Oh it can be. Typically, if I need to do some text transformation or extraction, I start by getting sample data and renaming it to a .txr suffix. Then just generalize that data into the TXR pattern that matches it and gets out what is needed.
As an example, I was doing some kernel work and needed patches to conform to the kernel's "checkpatch.pl" script. Unfortunately, this thing outputs diagnostics in a way that Vim's quickfix doesn't understand; I wanted to be able to navigate among the numerous sources of errors in the editor.
First I looked at the checkpatch.pl script hoping that of course they would have the diagnostic output in one place, right? Nope: formatting of messages is scattered throughout the script by cut-and-paste coding.
TXR to the rescue:
Sample output:
WARNING: line over 80 characters
#279: FILE: arch/arm/common/knllog.c:1519:
+static void knllog_dump_backtrace_entry(unsigned long where, unsigned long from
WARNING: line over 80 characters
#321: FILE: arch/arm/include/asm/unwind.h:50:
+extern void unwind_backtrace_callback(struct pt_regs *regs, struct task_struct
WARNING: line over 80 characters
#322: FILE: arch/arm/include/asm/unwind.h:51:
+ void dump_backtrace_entry_fn(unsigned long where,
WARNING: line over 80 characters
#323: FILE: arch/arm/include/asm/unwind.h:52:
+ unsigned long from,
Result (redirected into errors.err, loads with vim -q):
arch/arm/common/knllog.c:1519:WARNING (#279):line over 80 characters
arch/arm/include/asm/unwind.h:50:WARNING (#321):line over 80 characters
arch/arm/include/asm/unwind.h:51:WARNING (#322):line over 80 characters
arch/arm/include/asm/unwind.h:52:WARNING (#323):line over 80 characters
arch/arm/include/asm/unwind.h:53:WARNING (#324):line over 80 characters
arch/arm/kernel/unwind.c:352:ERROR (#337):inline keyword should sit between storage class and type
The nice thing is that we know what the above does when we revisit it six months later.
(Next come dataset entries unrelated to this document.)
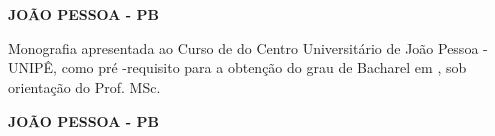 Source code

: \documentclass{tcc}
\begin{document}
\pagestyle{empty} %
\leading{1.5pt}


\begin{center}
	\large{\bf \cabecalhocapa}\\

	\vspace{10em}

	\begin{center}
		\bf \theauthor
	\end{center}

	\vspace{10em}

	\large{\bf \thetitle}\\
\end{center}

\vspace{1em}

\vfill

\vspace{2in}

\begin{center}
	\bf JOÃO PESSOA - PB \\
	\the\year
\end{center}

\afterpage{\addtocounter{page}{1}} %

\newpage
\vspace{2in}
\begin{center}
	\large{\bf\thetitle}%
\end{center}

\vspace{2in}



\begin{quoting}[rightmargin=0cm,leftmargin=7.83cm]
	Monografia apresentada ao Curso de \nomedocurso
	do Centro Universitário de João Pessoa - UNIPÊ,
	como pré -requisito para a obtenção do grau de
	Bacharel em \titulobar, 
	sob orientação do Prof. MSc. \orientador

	\vspace{1in}
\end{quoting}

\vfill
\begin{center}
	\bf JOÃO PESSOA - PB \\
	\the\year
\end{center}
\begin{center}
	\bf\large \theauthor
\end{center}
\newpage
\end{document}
It's a very ugly language, I don't think anyone is going to disagree there.
That being said, it has some intriguing features that I'm not going to dismiss. I work with COBOL on a daily basis, so I'm not going to say no to a new language just because it's ugly. There seems to be a lot of utility here.
My first reaction was also that it didn't look very clean. But after some admittedly cursory comparison of how you'd do something in TXR to a few existing scripts I have (some Perl, some awk, and some chaining Unix utilities), it doesn't look terrible, and maybe even good. I should emphasize this is based on like 30 minutes of looking at it though, not serious knowledge of how TXR works.
One part that seems nice is that it handles multi-line constructs in a way that isn't horrible. Perl and awk have a big complexity jump once you go past one-line records, and most of the traditional Unix utilities just don't handle them at all (stuff like cut/join/sort only works on single-line, delimited records). Since constructs like Perl's while(<INPUT>) stop automatically doing the Right Thing once you get multi-line records, the usual next stop is that you're manually maintaining a state machine.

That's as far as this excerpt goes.